While touring there, I managed to take some pictures and did a review on this resort.  If interested, you can see the review HERE 

Hope this helps some.


Edited to add:  Here is a link to a few pictures of the resort: CAPC


----------



## warpdrvr (Feb 3, 2006)

Although the CAPC is a lovely place, for me it's just too darn far away from the strip.  We stayed there for 4 days a couple of years ago before my timeshare company had a location in Vegas.  If you don't mind driving back and forth every time you want to get to the strip, it's a nice, secluded place to relax.  As for me, when I'm in Vegas, I do anything BUT relax, but that's just me....as for Grandview, I've never stayed there


----------



## cluemeister (Feb 4, 2006)

*Stayed at Grandview and went to the Canyon*

We stayed at the Grandview and went to the Grand Canyon last April.  Based on the description you've given me, I think that location will work well for you.  What we liked about Grandview:

-  Quick to get out, unlike staying at a casino/hotel.  Out the room, down the hall, down the elevator, out to the car.
-  Close enough to highway entrance.  Although development is abundant, it was easy to get out of the Grandview, and head north to the highway entrance ramp a mile or so.
-  Close to grocery store.  Right up the road we were able to pick up groceries for the week.
-  Southern location.  I think if you're heading towards AZ, the Grandview will be quicker to get you on your way.  CAPC is closer to where my brother lives, in northwest Vegas. Not a big deal, but it does add a little time (20-30 minutes) if you're heading east to sightsee.
- Noise factor - I can't remember if noise was an issue, but the jacuzzi tub is noisy (only used it once), so I could see if you had an early riser in another room using it, or a couple coming back late from the strip using it, I could see how that could wake you.  
-  We had the 1 BR, and really liked the laundry facilities.  Throw clothes in the dryer, and head out.
- I would highly recommend the 2 BR if you have a family.  The units are spacious, but the double sinks, shower and toilet share the same area.  So if one person is using the toilet, nobody can do anything else!
-  Big glass shower, plenty of room for two.  Conserving water is important. 
-  They were gentle on the timeshare presentation push.  I have no interest spending valuable vacation hours at a ts presentation.  We said "no" once, and were never pestered again.

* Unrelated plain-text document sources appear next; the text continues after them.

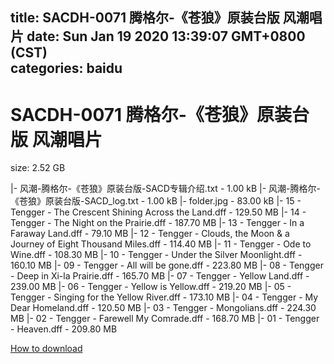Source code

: 
title: SACDH-0071 腾格尔-《苍狼》原装台版 风潮唱片
date: Sun Jan 19 2020 13:39:07 GMT+0800 (CST)    
categories: baidu
---

# SACDH-0071 腾格尔-《苍狼》原装台版 风潮唱片
size: 2.52 GB
 
 
|- 风潮-腾格尔-《苍狼》原装台版-SACD专辑介绍.txt - 1.00 kB
|- 风潮-腾格尔-《苍狼》原装台版-SACD_log.txt - 1.00 kB
|- folder.jpg - 83.00 kB
|- 15 - Tengger - The Crescent Shining Across the Land.dff - 129.50 MB
|- 14 - Tengger - The Night on the Prairie.dff - 187.70 MB
|- 13 - Tengger - In a Faraway Land.dff - 79.10 MB
|- 12 - Tengger - Clouds, the Moon & a Journey of Eight Thousand Miles.dff - 114.40 MB
|- 11 - Tengger - Ode to Wine.dff - 108.30 MB
|- 10 - Tengger - Under the Silver Moonlight.dff - 160.10 MB
|- 09 - Tengger - All will be gone.dff - 223.80 MB
|- 08 - Tengger - Deep in Xi-la Prairie.dff - 165.70 MB
|- 07 - Tengger - Yellow Land.dff - 239.00 MB
|- 06 - Tengger - Yellow is Yellow.dff - 219.20 MB
|- 05 - Tengger - Singing for the Yellow River.dff - 173.10 MB
|- 04 - Tengger - My Dear Homeland.dff - 120.50 MB
|- 03 - Tengger - Mongolians.dff - 224.30 MB
|- 02 - Tengger - Farewell My Comrade.dff - 168.70 MB
|- 01 - Tengger - Heaven.dff - 209.80 MB

[How to download](https://bpcam.bemobtrk.com/go/2ceec3aa-1ca2-46d6-b9ff-aaa5c184517c?jno=2546)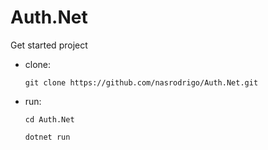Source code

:# Auth.Net

Get started project

  - clone:

    `git clone https://github.com/nasrodrigo/Auth.Net.git`

  - run:
  
    `cd Auth.Net`
    
    `dotnet run`
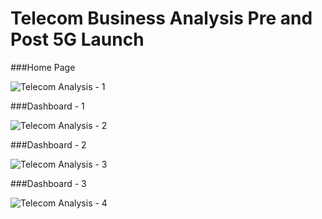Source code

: # Telecom Business Analysis Pre and Post 5G Launch

###Home Page

![Telecom Analysis - 1](https://github.com/SanjaysAnalysis/Telecom_Business_Analysis_Pre_and_Post_5G_Launch/assets/150272382/ee34c118-0849-4cb8-860d-ff7bd5a41fda)

###Dashboard - 1

![Telecom Analysis - 2](https://github.com/SanjaysAnalysis/Telecom_Business_Analysis_Pre_and_Post_5G_Launch/assets/150272382/b7df6ab6-e83d-4190-8202-6940848394a8)


###Dashboard - 2

![Telecom Analysis - 3](https://github.com/SanjaysAnalysis/Telecom_Business_Analysis_Pre_and_Post_5G_Launch/assets/150272382/81eb7ce3-c5dc-4e60-8404-fef33dda1cc3)


###Dashboard - 3

![Telecom Analysis - 4](https://github.com/SanjaysAnalysis/Telecom_Business_Analysis_Pre_and_Post_5G_Launch/assets/150272382/7b631931-6598-410b-8803-bba9167e8df1)
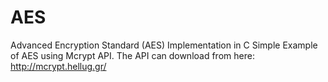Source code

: # AES
Advanced Encryption Standard (AES) Implementation in C
Simple Example of AES using Mcrypt API. 
The API can download from here: http://mcrypt.hellug.gr/
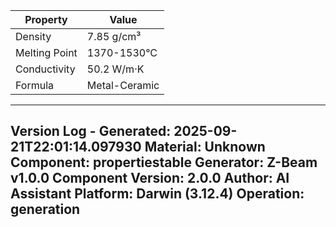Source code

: | Property | Value |
|----------|-------|
| Density | 7.85 g/cm³ |
| Melting Point | 1370-1530°C |
| Conductivity | 50.2 W/m·K |
| Formula | Metal-Ceramic |


---
Version Log - Generated: 2025-09-21T22:01:14.097930
Material: Unknown
Component: propertiestable
Generator: Z-Beam v1.0.0
Component Version: 2.0.0
Author: AI Assistant
Platform: Darwin (3.12.4)
Operation: generation
---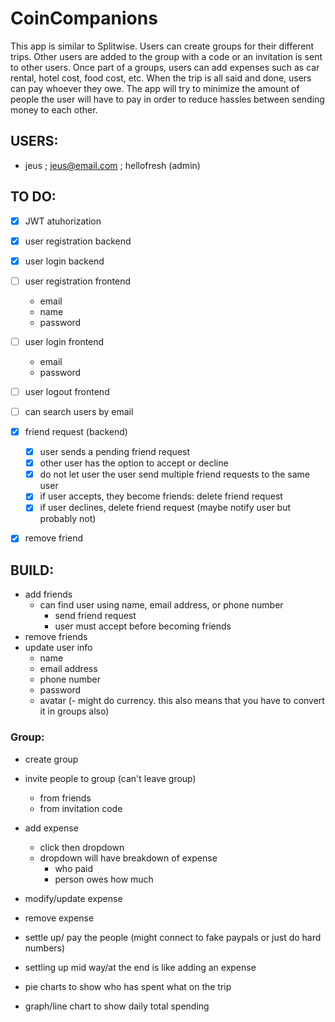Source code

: # CoinCompanions

This app is similar to Splitwise. Users can create groups for their different trips. Other users are added to the group with a code or an invitation is sent to other users. Once part of a groups, users can add expenses such as car rental, hotel cost, food cost, etc. When the trip is all said and done, users can pay whoever they owe. The app will try to minimize the amount of people the user will have to pay in order to reduce hassles between sending money to each other.

## USERS:

-   jeus ; jeus@email.com ; hellofresh (admin)

## TO DO:

-   [x] JWT atuhorization
-   [x] user registration backend
-   [x] user login backend
-   [ ] user registration frontend
    -   email
    -   name
    -   password
-   [ ] user login frontend
    -   email
    -   password
-   [ ] user logout frontend

-   [ ] can search users by email
-   [x] friend request (backend)
    -   [x] user sends a pending friend request
    -   [x] other user has the option to accept or decline
    -   [x] do not let user the user send multiple friend requests to the same user
    -   [x] if user accepts, they become friends: delete friend request
    -   [x] if user declines, delete friend request (maybe notify user but probably not)
-   [x] remove friend

## BUILD:

-   add friends
    -   can find user using name, email address, or phone number
        -   send friend request
        -   user must accept before becoming friends
-   remove friends
-   update user info
    -   name
    -   email address
    -   phone number
    -   password
    -   avatar
        (- might do currency. this also means that you have to convert it in groups also)

### Group:

-   create group
-   invite people to group (can't leave group)
    -   from friends
    -   from invitation code
-   add expense
    -   click then dropdown
    -   dropdown will have breakdown of expense
        -   who paid
        -   person owes how much
-   modify/update expense
-   remove expense
-   settle up/ pay the people
    (might connect to fake paypals or just do hard numbers)
-   settling up mid way/at the end is like adding an expense

-   pie charts to show who has spent what on the trip
-   graph/line chart to show daily total spending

Grand Canyon was great. We did it in a day, which worked out fine, but it was a long day.  The South Rim is incredibly stunning.  You will probably be surprised at how close so many people walk to the edge, and wonder how they don't lose 2 or 3 people a day.  

Enjoy your trip, and let me know if you have other questions!


----------



## PStreet1 (Feb 5, 2006)

We were at Grandview last week--no construction.  It's a nice place to stay; we enjoyed it very much.  The Casino next door is open now, and it, too, is pleasant.


----------